La otra belleza trágica de Hollywood, Jayne Mansfield, la que no logró llegar al estatus de Marilyn en vida pero la superó con una muerte más macabra, cumpliría hoy 87 años. Su figura, llena de misterio, sigue inspirando libros y documentales décadas después.
Si el baremo de una buena historia es la inverosimilitud, la de Jayne Mansfield (Pensilvania, 1933-Luisiana, 1967) bate todos los récords. Ante un relato como este, lo de menos es exigir veracidad si a cambio te dan satanismo, decapitaciones, tigres encantados, maldiciones, mobiliarios rosas y romances prohibidos. Probablemente, mucho de lo que se haya escrito o dicho sobre Jayne Mansfield sea falso, incierto o contradictorio: los ingredientes necesarios para la leyenda perfecta. Así lo reconoce a ICON P. David Ebersole, director junto a Todd Hughes del magnífico documental Mansfield 66/67 (2017): “Verdaderamente tiene una grandísima historia, ¡especialmente si se cree uno todos los rumores!”. “Cuando era joven”, añade Hughes, “mi madre me contó acerca de una estrella de cine que había tenido un affaire con el dirigente de la Iglesia de Satán. Se me quedó grabado, de ahí el documental”.
Jayne Mansfield nació el 19 de abril de 1933 en Pensilvania. Su nombre real era ya de por sí de lo más cinematográfico: Vera Jayne Palmer. Espléndida estudiante, ni siquiera un temprano embarazo (a los 17 años, de Paul Mansfield, su primer marido con quien estaría casada de 1950 a 1958) le hizo interrumpir su formación. Después de cursar estudios en psicología, química, interpretación, aprender cinco idiomas (o eso al menos aseguraba ella) y de dedicarse a fondo al piano y al violín, Jayne decidió que había llegado el momento de ser una estrella.

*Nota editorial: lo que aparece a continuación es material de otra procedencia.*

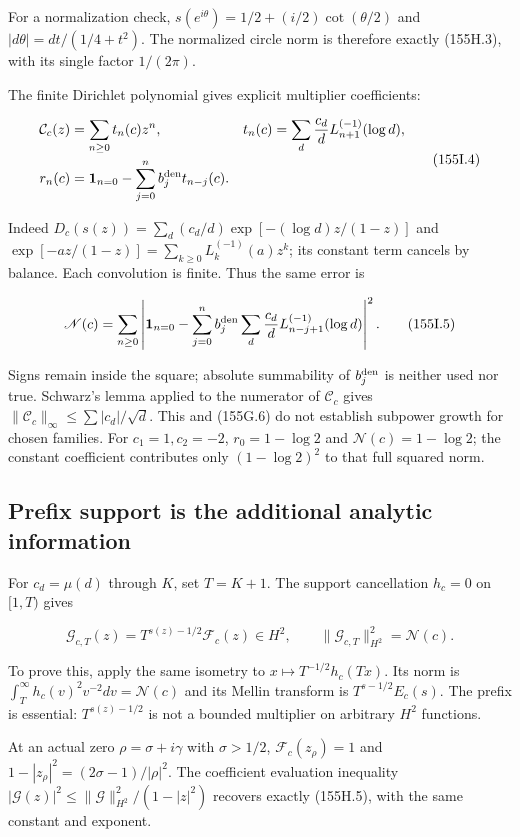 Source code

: \documentclass[
  11pt,
]{book}
\begin{document}
For a normalization check, \(s(e^{i\theta})=1/2+(i/2)\cot(\theta/2)\)
and \(|d\theta|=dt/(1/4+t^2)\). The normalized circle norm is therefore
exactly (155H.3), with its single factor \(1/(2\pi)\).

The finite Dirichlet polynomial gives explicit multiplier coefficients:

\[
\begin{aligned}
\mathcal C_c(z)&=\sum_{n\ge0}t_n(c)z^n,
 &t_n(c)&=\sum_d\frac{c_d}{d}L_{n+1}^{(-1)}(\log d),\\
r_n(c)&=\mathbf1_{n=0}-\sum_{j=0}^n b_j^{\rm den}t_{n-j}(c).
\end{aligned}
\tag{155I.4}
\]

Indeed \(D_c(s(z))=\sum_d(c_d/d)\exp[-(\log d)z/(1-z)]\) and
\(\exp[-az/(1-z)]=\sum_{k\ge0}L_k^{(-1)}(a)z^k\); its constant term
cancels by balance. Each convolution is finite. Thus the same error is

\[
\mathscr N(c)=\sum_{n\ge0}\left|
\mathbf1_{n=0}-\sum_{j=0}^n b_j^{\rm den}
  \sum_d\frac{c_d}{d}L_{n-j+1}^{(-1)}(\log d)\right|^2.
\tag{155I.5}
\]

Signs remain inside the square; absolute summability of
\(b_j^{\rm den}\) is neither used nor true. Schwarz's lemma applied to
the numerator of \(\mathcal C_c\) gives
\(\|\mathcal C_c\|_\infty\le\sum|c_d|/\sqrt d\). This and (155G.6) do
not establish subpower growth for chosen families. For \(c_1=1,c_2=-2\),
\(r_0=1-\log2\) and \(\mathscr N(c)=1-\log2\); the constant coefficient
contributes only \((1-\log2)^2\) to that full squared norm.

\subsection{Prefix support is the additional analytic
information}\label{prefix-support-is-the-additional-analytic-information}

For \(c_d=\mu(d)\) through \(K\), set \(T=K+1\). The support
cancellation \(h_c=0\) on \([1,T)\) gives

\[
\mathcal G_{c,T}(z)=T^{s(z)-1/2}\mathcal F_c(z)\in H^2,
\qquad \|\mathcal G_{c,T}\|_{H^2}^2=\mathscr N(c).
\tag{155I.6}
\]

To prove this, apply the same isometry to \(x\mapsto T^{-1/2}h_c(Tx)\).
Its norm is \(\int_T^\infty h_c(v)^2v^{-2}dv=\mathscr N(c)\) and its
Mellin transform is \(T^{s-1/2}E_c(s)\). The prefix is essential:
\(T^{s(z)-1/2}\) is not a bounded multiplier on arbitrary \(H^2\)
functions.

At an actual zero \(\rho=\sigma+i\gamma\) with \(\sigma>1/2\),
\(\mathcal F_c(z_\rho)=1\) and \(1-|z_\rho|^2=(2\sigma-1)/|\rho|^2\).
The coefficient evaluation inequality
\(|\mathcal G(z)|^2\le\|\mathcal G\|_{H^2}^2/(1-|z|^2)\) recovers
exactly (155H.5), with the same constant and exponent.
\end{document}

Tenía un físico despampanante y aquí, en algo tan estricto como los números, empiezan las inexactitudes: mientras su poderoso busto oscilaba entre los 101 y los 116 centímetros, su cinturita en algunos casos medía 45 y en otros 60 centímetros. La actriz tenía claro que su triunfo en Hollywood era una simple cuestión de contacto visual. Su objetivo era mimetizarse en el papel de la rubia tonta primero y acabar haciendo Hamlet después. ¿Qué podía salir mal? En la privilegiada cabeza de la actriz (163 de cociente intelectual, según ella), nada. La historia demostraría que absolutamente todo.